What to produce
Below are the entries to work from; restate word for word the portion that opens with the line containing "interesse, non controllabile" and closes with the line containing "stesso dicasi per", keeping both.

Information supplied
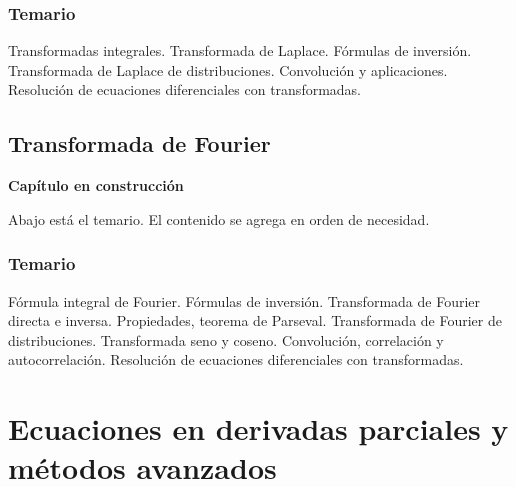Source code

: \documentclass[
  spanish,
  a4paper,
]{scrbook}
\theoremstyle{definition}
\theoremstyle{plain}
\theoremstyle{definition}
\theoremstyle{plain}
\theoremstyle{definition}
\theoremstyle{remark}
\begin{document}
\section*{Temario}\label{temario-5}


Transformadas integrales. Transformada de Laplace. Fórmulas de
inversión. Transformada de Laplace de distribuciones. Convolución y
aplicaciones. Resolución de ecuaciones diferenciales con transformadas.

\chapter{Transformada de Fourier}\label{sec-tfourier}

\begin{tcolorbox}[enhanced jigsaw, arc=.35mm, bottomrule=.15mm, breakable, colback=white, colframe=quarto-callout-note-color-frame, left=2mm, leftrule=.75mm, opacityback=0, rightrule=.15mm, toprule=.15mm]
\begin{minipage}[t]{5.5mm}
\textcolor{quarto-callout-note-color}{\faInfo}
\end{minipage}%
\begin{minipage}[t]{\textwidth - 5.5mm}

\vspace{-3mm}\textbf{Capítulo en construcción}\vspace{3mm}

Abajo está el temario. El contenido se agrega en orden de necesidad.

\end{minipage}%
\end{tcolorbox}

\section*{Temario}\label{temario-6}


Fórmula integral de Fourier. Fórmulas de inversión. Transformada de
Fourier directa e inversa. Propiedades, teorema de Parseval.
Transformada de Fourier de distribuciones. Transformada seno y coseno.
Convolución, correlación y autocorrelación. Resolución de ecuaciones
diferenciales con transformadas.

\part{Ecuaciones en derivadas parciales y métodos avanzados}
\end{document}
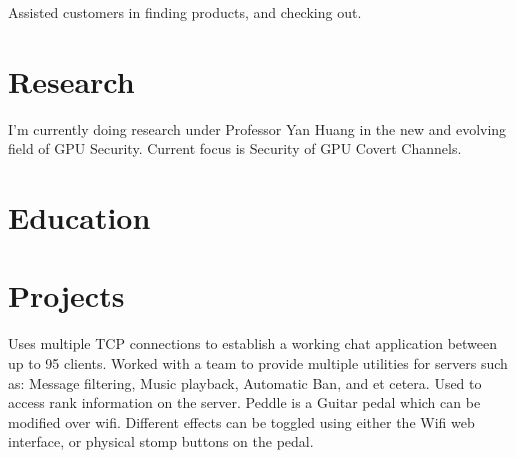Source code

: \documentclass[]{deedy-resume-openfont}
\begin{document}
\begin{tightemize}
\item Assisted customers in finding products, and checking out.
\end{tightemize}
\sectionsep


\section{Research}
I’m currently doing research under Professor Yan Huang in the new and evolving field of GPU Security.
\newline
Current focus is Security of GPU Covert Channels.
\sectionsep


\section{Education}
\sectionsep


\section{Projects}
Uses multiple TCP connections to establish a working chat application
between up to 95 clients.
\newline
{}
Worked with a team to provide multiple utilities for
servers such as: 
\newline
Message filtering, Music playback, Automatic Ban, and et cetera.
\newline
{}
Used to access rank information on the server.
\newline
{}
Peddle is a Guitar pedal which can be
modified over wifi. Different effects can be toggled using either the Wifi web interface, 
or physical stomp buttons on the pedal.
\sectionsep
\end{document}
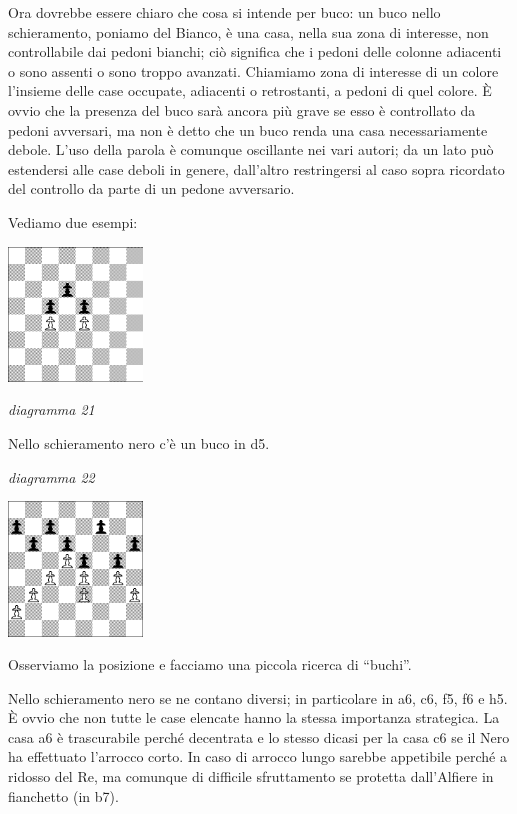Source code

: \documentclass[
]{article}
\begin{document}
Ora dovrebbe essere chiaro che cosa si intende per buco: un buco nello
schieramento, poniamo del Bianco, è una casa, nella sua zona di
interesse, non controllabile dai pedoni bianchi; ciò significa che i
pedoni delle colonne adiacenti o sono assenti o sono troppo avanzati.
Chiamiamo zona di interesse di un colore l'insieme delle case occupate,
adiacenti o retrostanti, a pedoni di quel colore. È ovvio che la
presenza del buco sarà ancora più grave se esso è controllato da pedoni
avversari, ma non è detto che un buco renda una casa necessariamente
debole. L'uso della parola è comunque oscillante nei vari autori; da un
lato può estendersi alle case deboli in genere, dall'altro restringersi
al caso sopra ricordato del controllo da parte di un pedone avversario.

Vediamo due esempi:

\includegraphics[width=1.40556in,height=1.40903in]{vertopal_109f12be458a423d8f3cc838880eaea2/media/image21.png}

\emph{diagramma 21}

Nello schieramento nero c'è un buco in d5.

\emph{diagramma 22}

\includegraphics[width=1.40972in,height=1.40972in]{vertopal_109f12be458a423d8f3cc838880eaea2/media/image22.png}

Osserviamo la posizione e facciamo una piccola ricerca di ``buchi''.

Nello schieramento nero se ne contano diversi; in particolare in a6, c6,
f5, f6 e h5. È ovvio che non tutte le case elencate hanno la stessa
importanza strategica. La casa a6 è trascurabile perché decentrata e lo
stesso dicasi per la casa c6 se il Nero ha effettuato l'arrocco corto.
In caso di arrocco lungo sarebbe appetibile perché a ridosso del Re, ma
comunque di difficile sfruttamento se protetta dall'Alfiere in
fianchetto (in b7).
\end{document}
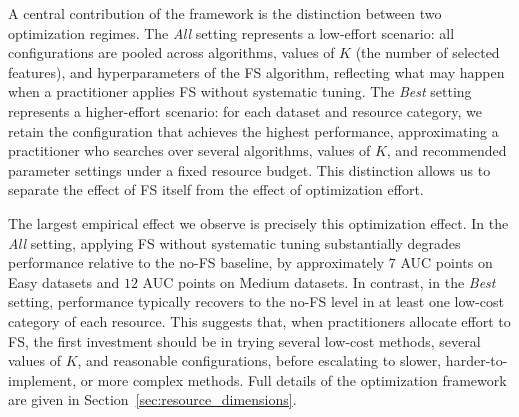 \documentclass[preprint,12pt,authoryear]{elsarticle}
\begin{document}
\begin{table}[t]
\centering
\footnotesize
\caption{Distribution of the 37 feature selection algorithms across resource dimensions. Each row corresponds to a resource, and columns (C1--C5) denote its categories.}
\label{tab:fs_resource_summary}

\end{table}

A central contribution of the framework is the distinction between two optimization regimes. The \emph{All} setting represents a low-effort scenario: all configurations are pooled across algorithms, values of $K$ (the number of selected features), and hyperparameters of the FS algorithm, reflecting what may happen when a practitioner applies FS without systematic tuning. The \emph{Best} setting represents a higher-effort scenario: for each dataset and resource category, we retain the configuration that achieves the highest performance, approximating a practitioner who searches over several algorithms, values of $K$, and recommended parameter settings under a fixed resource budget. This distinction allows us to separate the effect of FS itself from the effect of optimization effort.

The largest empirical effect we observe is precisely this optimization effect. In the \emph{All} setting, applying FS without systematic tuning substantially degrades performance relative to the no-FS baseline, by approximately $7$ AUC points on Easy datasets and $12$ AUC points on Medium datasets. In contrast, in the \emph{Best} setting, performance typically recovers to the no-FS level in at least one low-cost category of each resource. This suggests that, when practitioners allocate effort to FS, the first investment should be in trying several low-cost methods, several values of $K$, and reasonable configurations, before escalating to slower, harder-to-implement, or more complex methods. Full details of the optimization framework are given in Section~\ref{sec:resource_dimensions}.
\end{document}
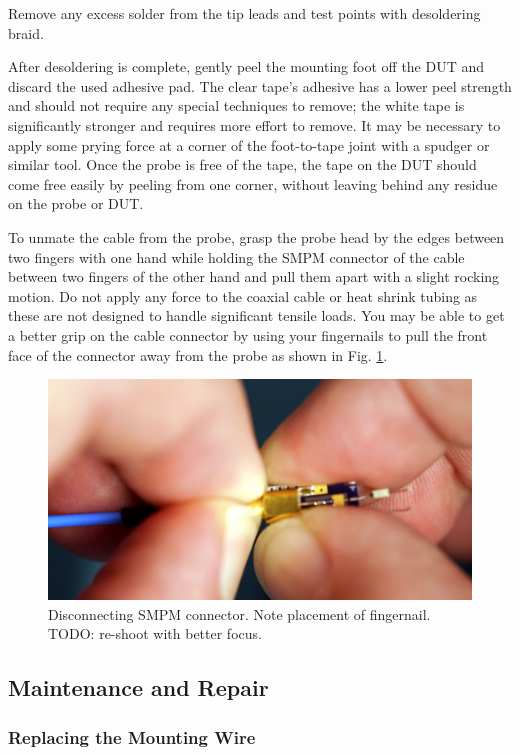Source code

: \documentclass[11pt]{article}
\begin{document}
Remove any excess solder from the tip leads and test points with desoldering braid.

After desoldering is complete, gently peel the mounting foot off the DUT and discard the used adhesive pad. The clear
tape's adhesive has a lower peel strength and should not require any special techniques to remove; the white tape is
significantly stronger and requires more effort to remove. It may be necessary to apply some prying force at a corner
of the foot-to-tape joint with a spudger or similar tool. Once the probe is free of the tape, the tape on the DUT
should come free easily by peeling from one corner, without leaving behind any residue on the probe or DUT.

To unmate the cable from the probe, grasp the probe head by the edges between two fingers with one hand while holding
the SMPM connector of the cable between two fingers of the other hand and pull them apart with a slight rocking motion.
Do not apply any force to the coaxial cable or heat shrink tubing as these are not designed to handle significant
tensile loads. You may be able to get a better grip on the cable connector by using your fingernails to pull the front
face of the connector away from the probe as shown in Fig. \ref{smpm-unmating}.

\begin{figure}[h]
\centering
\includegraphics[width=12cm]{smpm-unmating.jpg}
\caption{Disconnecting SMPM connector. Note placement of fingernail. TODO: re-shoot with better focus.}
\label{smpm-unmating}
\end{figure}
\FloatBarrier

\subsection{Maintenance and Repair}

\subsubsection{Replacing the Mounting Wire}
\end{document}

Exercise answer
interesse, non controllabile dai pedoni bianchi; ciò significa che i
pedoni delle colonne adiacenti o sono assenti o sono troppo avanzati.
Chiamiamo zona di interesse di un colore l'insieme delle case occupate,
adiacenti o retrostanti, a pedoni di quel colore. È ovvio che la
presenza del buco sarà ancora più grave se esso è controllato da pedoni
avversari, ma non è detto che un buco renda una casa necessariamente
debole. L'uso della parola è comunque oscillante nei vari autori; da un
lato può estendersi alle case deboli in genere, dall'altro restringersi
al caso sopra ricordato del controllo da parte di un pedone avversario.

Vediamo due esempi:

\includegraphics[width=1.40556in,height=1.40903in]{vertopal_109f12be458a423d8f3cc838880eaea2/media/image21.png}

\emph{diagramma 21}

Nello schieramento nero c'è un buco in d5.

\emph{diagramma 22}

\includegraphics[width=1.40972in,height=1.40972in]{vertopal_109f12be458a423d8f3cc838880eaea2/media/image22.png}

Osserviamo la posizione e facciamo una piccola ricerca di ``buchi''.

Nello schieramento nero se ne contano diversi; in particolare in a6, c6,
f5, f6 e h5. È ovvio che non tutte le case elencate hanno la stessa
importanza strategica. La casa a6 è trascurabile perché decentrata e lo
stesso dicasi per la casa c6 se il Nero ha effettuato l'arrocco corto.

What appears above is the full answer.